The S/R interventions helped patients to understand their S/R challenges and needs, and in this way helped them to engage in positive coping when facing their illness and related S/R concerns. Interventions such as the present one have sought to increases patients' awareness of spirituality, its domains and values, and help them to recognize and evaluate their spiritual needs . In the face of cancer, patients experience spiritual struggles, including existential worries, frustrations, conflicting beliefs, anger at God, and feelings of abandonment by God [21, 4]. Because of this, S/R care interventions are needed to address these issues [22, 23]. In this intervention, patient’s S/R problems (such as S/R reasons for their cancer, inability to answer the question of justice, and the ineffectiveness of their past actions) were discussed. In addition to greater awareness and recognition of their emotions, patients acquired new knowledge and attitudes that help them to accept their illness based on their holy scriptures. In this way, patients developed more comprehensive answers to these S/R questions and concerns. This intervention model is consistent with those used to solve problems through which the patient manages a challenging situation through behavioral and cognitive changes . Following the intervention, patients were more able to find practical solutions and specific answers to questions that weaken their faith and adversely affected their intimacy with God.
Belief systems and culture are essential aspects of S/R interventions and ways of caring for these patients. This intervention approach is consistent with the culture and beliefs of Iranian Muslims and uses schemas and narratives that are familiar to them and thus more effective.
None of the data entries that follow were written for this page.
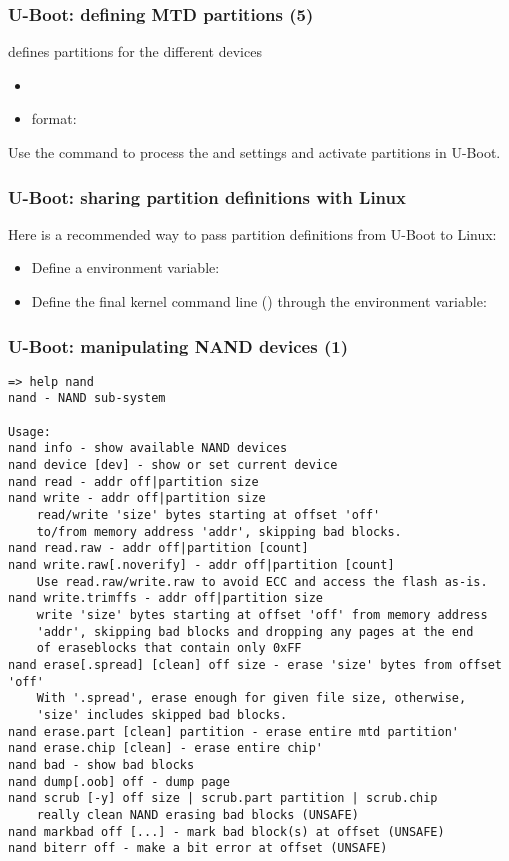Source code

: \begin{frame}[fragile]
  \frametitle{U-Boot: defining MTD partitions (5)}
   defines partitions for the different devices\\
  \begin{itemize}
    \item {}
    \item {} format: 
  \end{itemize}
  Use the  command to process the  and
   settings and activate partitions in U-Boot.
\end{frame}

\begin{frame}
  \frametitle{U-Boot: sharing partition definitions with Linux}
  Here is a recommended way to pass partition definitions from U-Boot to Linux:
  \begin{itemize}
  \item Define a  environment variable:\\
  \item Define the final kernel command line ()
    through the  environment variable:
  \end{itemize}
\end{frame}

\begin{frame}[fragile]
  \frametitle{U-Boot: manipulating NAND devices (1)}
  \begin{block}{}
  \tiny
  \begin{verbatim}
=> help nand
nand - NAND sub-system

Usage:
nand info - show available NAND devices
nand device [dev] - show or set current device
nand read - addr off|partition size
nand write - addr off|partition size
    read/write 'size' bytes starting at offset 'off'
    to/from memory address 'addr', skipping bad blocks.
nand read.raw - addr off|partition [count]
nand write.raw[.noverify] - addr off|partition [count]
    Use read.raw/write.raw to avoid ECC and access the flash as-is.
nand write.trimffs - addr off|partition size
    write 'size' bytes starting at offset 'off' from memory address
    'addr', skipping bad blocks and dropping any pages at the end
    of eraseblocks that contain only 0xFF
nand erase[.spread] [clean] off size - erase 'size' bytes from offset 'off'
    With '.spread', erase enough for given file size, otherwise,
    'size' includes skipped bad blocks.
nand erase.part [clean] partition - erase entire mtd partition'
nand erase.chip [clean] - erase entire chip'
nand bad - show bad blocks
nand dump[.oob] off - dump page
nand scrub [-y] off size | scrub.part partition | scrub.chip
    really clean NAND erasing bad blocks (UNSAFE)
nand markbad off [...] - mark bad block(s) at offset (UNSAFE)
nand biterr off - make a bit error at offset (UNSAFE)
  \end{verbatim}
  \end{block}
\end{frame}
Positive S/R coping through faith in God may generate positive thoughts that help patients to deal more effectively with stressful experiences especially when dealing with life threatening diseases such as cancer .
According to sacred Islamic texts, painful experience of having disease such as cancer is considered part of divine order and wisdom, leading the patient into a closer and more intimate relationship with God . While confirming and acknowledging the patient’s previous good deeds (important in Islam), this program helps to redefine religious duties and makes conducting such duties a goal.
Participants in this program talked about how to pray and how prayers are answered according to the sacred texts of Islam and their cultural beliefs. This S/R intervention encourages patients to actively participate in the program, and may help to enhance positive forms of coping and reduce negative spiritual that may adversely affect their mental and possibly even physical health [4, 26].
The Qur’an emphasizes that humans are often shortsighted and may not be able to see the divine wisdom in life’s difficulties, particularly physical illnesses. When breast cancer strikes, this may cause women to re-evaluate their belief systems as they confront the illness, seeing it as a test of how strong their faith is and learning humility from it, relying entirely on God. Helping patients understand that, as this intervention sought to do, may enable them to find meaning in their illness and learn important lessons that Muslims believe God is trying to teach them. This may help breast cancer patients to accept their illness, and perhaps even help them to realize that this experience of having breast cancer may be one of the best things that ever happened to them (Qur’an 2:155–157; 6:42; 21:35) .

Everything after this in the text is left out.